Der Haken daran: Diese Veranstaltung ist nicht-öffentlich. Die Stadt beruft sich dabei auf den Datenschutz. Eingeladen sind allein die 20 überprüften Personen, die rechtmäßig Widerspruch gegen den Bescheid eingelegt haben, nicht jedoch die interessierte Öffentlichkeit – aus datenschutzrechtlichen Gründen, wie Amtsleiter Heiko Möbius Schilling erklärt hatte.

Stadt will Verfahrensfehler vermeiden

Möbius ergänzte, dass die eingeladenen Bürger im Widerspruchsverfahren mit der Stadt Pritzwalk stehen: „Die Verwaltung muss sich an die gesetzlich vorgeschrieben Regeln halten, um keine Verfahrenfehler zuzulassen.“ Diese Information habe der Bürgermeister bereits zur Stadtverordnetenversammlung bekannt gegeben. Möbius schreibt weiter: „Die kalkulierten Zahlen sind Ihrer Fraktion bekannt, im Fachausschuss geprüft und bestätigt und in der Stadtverordnetenversammlung beschlossen.“

Möbius will am 3. Juli auf das gerichtliche Prüfverfahren eingehen und erklären, wie die Straßenreinigungsgebühr kalkuliert wird. „Ich bin gerne bereit, diese Informationen im Ausschuss für Recht, Ordnung, Umweltsicherung und Naturschutz darzulegen, wenn Herr Dr. Thiel seine Zustimmung gibt“, schloss er die Ausführungen.

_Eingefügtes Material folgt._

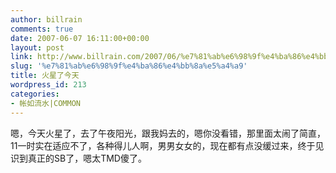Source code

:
 ```yaml
---
author: billrain
comments: true
date: 2007-06-07 16:11:00+00:00
layout: post
link: http://www.billrain.com/2007/06/%e7%81%ab%e6%98%9f%e4%ba%86%e4%bb%8a%e5%a4%a9/
slug: '%e7%81%ab%e6%98%9f%e4%ba%86%e4%bb%8a%e5%a4%a9'
title: 火星了今天
wordpress_id: 213
categories:
- 帐如流水|COMMON
---
```


嗯，今天火星了，去了午夜阳光，跟我妈去的，嗯你没看错，那里面太闹了简直，11一时实在适应不了，各种得儿人啊，男男女女的，现在都有点没缓过来，终于见识到真正的SB了，嗯太TMD傻了。  

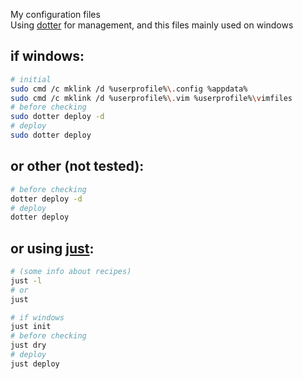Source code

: My configuration files  
Using [dotter] for management, and this files mainly used on windows  

## if windows:
```sh
# initial
sudo cmd /c mklink /d %userprofile%\.config %appdata%
sudo cmd /c mklink /d %userprofile%\.vim %userprofile%\vimfiles
# before checking
sudo dotter deploy -d
# deploy
sudo dotter deploy
```

## or other (not tested):
```sh
# before checking
dotter deploy -d
# deploy
dotter deploy
```

## or using [just]:
```sh
# (some info about recipes)
just -l
# or
just
```
```sh
# if windows
just init
# before checking
just dry
# deploy
just deploy
```

[dotter]: https://github.com/SuperCuber/dotter
[just]: https://github.com/casey/just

Öffentlichkeit ist durchaus möglich

Nicht einmal alle 30 Unterzeichner sind also eingeladen worden, wie Schilling kritisch anmerkt. Allerdings: „Wenn die dann dort anwesenden Unterzeichnerinnen und Unterzeichner zustimmen, könnten weitere Interessierte teilnehmen. Das ist die Sachlage.“ Diesen Weg hatte Möbius immerhin offengehalten.

Dieter Liedtke gehört zu den Betroffenen. Er ist verwundert darüber, dass die Stadt nicht mehr die 25 Prozent Anteil wie früher übernehmen will, und findet, dass Straßenreinigung eigentlich eine öffentliche Aufgabe sei. Er und seine Mitstreiter wollen erreichen, dass es bei der alten Lösung bleibt.

Allerdings hatte, wie bereits erwähnt die Stadtverordnetenversammlung die neue Gebührensatzung bereits genehmigt, und das einmütig. Auch Liedtke versteht nicht, warum die Angelegenheit nun in Einzelgesprächen geklärt werden soll und nicht wenigstens alle Beschwerdeführer dabei sein können. Im Raum steht nun ein weiterer Vorschlag: Nämlich die Veranstaltung in einen allgemeinen öffentlichen und einen nicht-öffentlichen Teil aufzusplitten. Bislang hat sich die Stadt dazu aber noch nicht äußern wollen.